A quantia acima é estimativa do advogado e professor da Fundação Getúlio Vargas (FGV), Pedro Trengrouse, que também é candidato à presidência do Fluminense (ele lançou a candidatura após a reportagem ser produzida). Ao escanear a realidade de uma modalidade que ganha centenas de adeptos a cada rodada e é mencionada mais de 400 mil vezes no Google, Trengrouse chegou aos valores e descobriu a brecha que abre espaço para o drible na legislação caduca de 1941, ano do Decreto-Lei das contravenções penais, criado como medida de punição ao crescimento à época dos jogos de azar em público. Internet? Era tema de ficção científica.
— Não há regulamentação nem monitoramento dos mais de 400 sites internacionais abertos para apostas online de cidadãos do Brasil, onde o jogo é proibido. Enquanto não for monitorada, a atividade não tem mecanismos de controle. Isso significa que: se considerarmos a carga tributária de 30% sobre o valor dos prêmios pagos aos vencedores, algo em torno de R$ 9 bilhões ao ano, o Brasil perde R$ 2,7 bilhões em impostos. E considero conservadoras as estimativas — disse Trengrouse, que explica como é possível a goleada legislativa aplicada pelos sites internacionais:
— Conseguem operar por terem seus servidores sediados em outros países, nos quais o jogo é legalizado, como Costa Rica, Gibraltar, Ilhas Mann, Curaçao… Estes sites abrem uma conta-corrente no Brasil, o que é legal, para depósitos de apostas e pagamentos de prêmios. Mas a aposta só é feita quando os dados são remetidos para o servidor internacional. Na prática, a aposta é feita em solo estrangeiro.

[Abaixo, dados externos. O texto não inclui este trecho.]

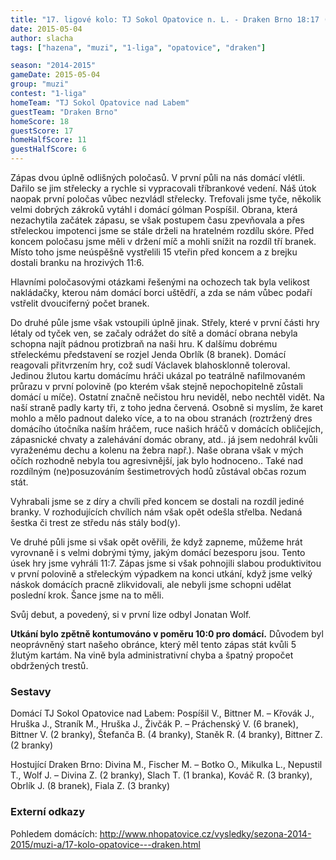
 ```yaml
---
title: "17. ligové kolo: TJ Sokol Opatovice n. L. - Draken Brno 18:17 (11:6)"
date: 2015-05-04
author: slacha
tags: ["hazena", "muzi", "1-liga", "opatovice", "draken"]

season: "2014-2015"
gameDate: 2015-05-04
group: "muzi"
contest: "1-liga"
homeTeam: "TJ Sokol Opatovice nad Labem"
guestTeam: "Draken Brno"
homeScore: 18
guestScore: 17
homeHalfScore: 11
guestHalfScore: 6
---
```


Zápas dvou úplně odlišných poločasů. V první půli na nás domácí vlétli. Dařilo se jim střelecky a rychle si vypracovali tříbrankové vedení. Náš útok naopak první poločas vůbec nezvládl střelecky. Trefovali jsme tyče, několik velmi dobrých zákroků vytáhl i domácí gólman Pospíšil. Obrana, která nezachytila začátek zápasu, se však postupem času zpevňovala a přes střeleckou impotenci jsme se stále drželi na hratelném rozdílu skóre. Před koncem poločasu jsme měli v držení míč a mohli snížit na rozdíl tří branek. Místo toho jsme neúspěšně vystřelili 15 vteřin před koncem a z brejku dostali branku na hrozivých 11:6. 

Hlavními poločasovými otázkami řešenými na ochozech tak byla velikost nakládačky, kterou nám domácí borci uštědří, a zda se nám vůbec podaří vstřelit dvouciferný počet branek.

Do druhé půle jsme však vstoupili úplně jinak. Střely, které v první části hry létaly od tyček ven, se začaly odrážet do sítě a domácí obrana nebyla schopna najít pádnou protizbraň na naši hru. K dalšímu dobrému střeleckému představení se rozjel Jenda Obrlík (8 branek). Domácí reagovali přitvrzením hry, což sudí Václavek blahosklonně toleroval. Jedinou žlutou kartu domácímu hráči ukázal po teatrálně nafilmovaném průrazu v první polovině (po kterém však stejně nepochopitelně zůstali domácí u míče). Ostatní značně nečistou hru neviděl, nebo nechtěl vidět. Na naší straně padly karty tři, z toho jedna červená. Osobně si myslím, že karet mohlo a mělo padnout daleko více, a to na obou stranách (roztržený dres domácího útočníka naším hráčem, ruce našich hráčů v domácích obličejích, zápasnické chvaty a zalehávání domác obrany, atd.. já jsem nedohrál kvůli vyraženému dechu a kolenu na žebra např.). Naše obrana však v mých očích rozhodně nebyla tou agresivnější, jak bylo hodnoceno.. Také nad rozdílným (ne)posuzováním šestimetrových hodů zůstával občas rozum stát.

Vyhrabali jsme se z díry a chvíli před koncem se dostali na rozdíl jediné branky. V rozhodujících chvílích nám však opět odešla střelba. Nedaná šestka či trest ze středu nás stály bod(y). 

Ve druhé půli jsme si však opět ověřili, že když zapneme, můžeme hrát vyrovnaně i s velmi dobrými týmy, jakým domácí bezesporu jsou. Tento úsek hry jsme vyhráli 11:7. Zápas jsme si však pohnojili slabou produktivitou v první polovině a střeleckým výpadkem na konci utkání, když jsme velký náskok domácích pracně zlikvidovali, ale nebyli jsme schopni udělat poslední krok. Šance jsme na to měli.

Svůj debut, a povedený, si v první lize odbyl Jonatan Wolf. 

**Utkání bylo zpětně kontumováno v poměru 10:0 pro domácí.** Důvodem byl neoprávněný start našeho obránce, který měl tento zápas stát kvůli 5 žlutým kartám. Na vině byla administrativní chyba a špatný propočet obdržených trestů.


### Sestavy

Domácí TJ Sokol Opatovice nad Labem: Pospíšil V., Bittner M. – Křovák J., Hruška J., Straník M., Hruška J., Živčák P. – Práchenský V. (6 branek), Bittner V. (2 branky), Štefanča B. (4 branky), Staněk R. (4 branky), Bittner Z. (2 branky)

Hostující Draken Brno: Divina M., Fischer M. – Botko O., Mikulka L., Nepustil T., Wolf J. – Divina Z. (2 branky), Slach T. (1 branka), Kováč R. (3 branky), Obrlík J. (8 branek), Fiala Z. (3 branky)

### Externí odkazy 

Pohledem domácích: http://www.nhopatovice.cz/vysledky/sezona-2014-2015/muzi-a/17-kolo-opatovice---draken.html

É a mesma coisa que um brasileiro usar seu cartão de crédito para apostar nos cassinos de Las Vegas e pagar a fatura depois no Brasil.

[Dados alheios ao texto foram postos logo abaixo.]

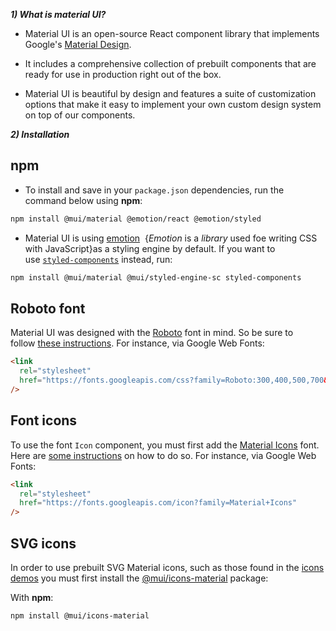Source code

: ***1) What is material UI?***

- Material UI is an open-source React component library that implements Google's [Material Design](https://material.io/).

- It includes a comprehensive collection of prebuilt components that are ready for use in production right out of the box.

- Material UI is beautiful by design and features a suite of customization options that make it easy to implement your own custom design system on top of our components.

***2) Installation***

## npm

- To install and save in your `package.json` dependencies, run the command below using **npm**:

```sh
npm install @mui/material @emotion/react @emotion/styled
```

- Material UI is using [emotion](https://emotion.sh/docs/introduction)  {*Emotion* is a *library* used foe writing CSS with JavaScript}as a styling engine by default. If you want to use [`styled-components`](https://styled-components.com/) instead, run:


```sh
npm install @mui/material @mui/styled-engine-sc styled-components
```

## Roboto font

Material UI was designed with the [Roboto](https://fonts.google.com/specimen/Roboto) font in mind. So be sure to follow [these instructions](https://mui.com/material-ui/react-typography/#general). For instance, via Google Web Fonts:

```html
<link
  rel="stylesheet"
  href="https://fonts.googleapis.com/css?family=Roboto:300,400,500,700&display=swap"
/>
```

## Font icons

To use the font `Icon` component, you must first add the [Material Icons](https://fonts.google.com/icons?icon.set=Material+Icons) font. Here are [some instructions](https://mui.com/material-ui/icons/#font-icons) on how to do so. For instance, via Google Web Fonts:

```html
<link
  rel="stylesheet"
  href="https://fonts.googleapis.com/icon?family=Material+Icons"
/>
```

## SVG icons

In order to use prebuilt SVG Material icons, such as those found in the [icons demos](https://mui.com/material-ui/icons/) you must first install the [@mui/icons-material](https://www.npmjs.com/package/@mui/icons-material) package:

With **npm**:

```sh
npm install @mui/icons-material
```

Casos de manipulação em SP
Uma oportunidade para a alteração na legislação, para torná-la mais atual, foi perdida. Pelo menos até agora. O Programa de Modernização da Gestão e de Responsabilidade Fiscal do Futebol Brasileiro (Profut) promoveu alterações no Decreto-Lei de 1941, mas abrangeu apenas sites de apostas hospedados no Brasil ao estabelecer multas de R$ 2 mil a R$ 200 mil para quem “participar do jogo, ainda que pela internet”.
— Não há conhecimento de alguém multado. Ainda foi tentado, no Profut, uma regulamentação das apostas no Brasil. Mas apontaram no texto o Jockey Club Brasileiro como beneficiário dessas apostas e o governo vetou — disse Trengrouse.
Sem a regulamentação, fica impossível descobrir se há manipulação de resultados. Os sites internacionais abrem, a cada rodada, apostas até nas segundas e terceiras divisões de campeonatos estaduais, o que dificulta o monitoramento. Segundo o “Estado de S. Paulo” publicou em 11 de março, Reginaldo Borges, presidente da Catanduvense, da terceira divisão paulista, teria recebido oferta de R$ 50 mil para o time ser derrotado pelo Comercial de Ribeirão Preto. Já o “Diário de S. Paulo” revelou que jogadores do Barueri teriam recebido proposta para perder um jogo para o Rio Preto. A suspeita é que o resultado de 4 a 0 para o Rio Preto tenha beneficiado apostadores de um site, que pagou 19 para 1 pelo resultado. Uma aposta de US$ 10 mil pagaria US$ 190 mil.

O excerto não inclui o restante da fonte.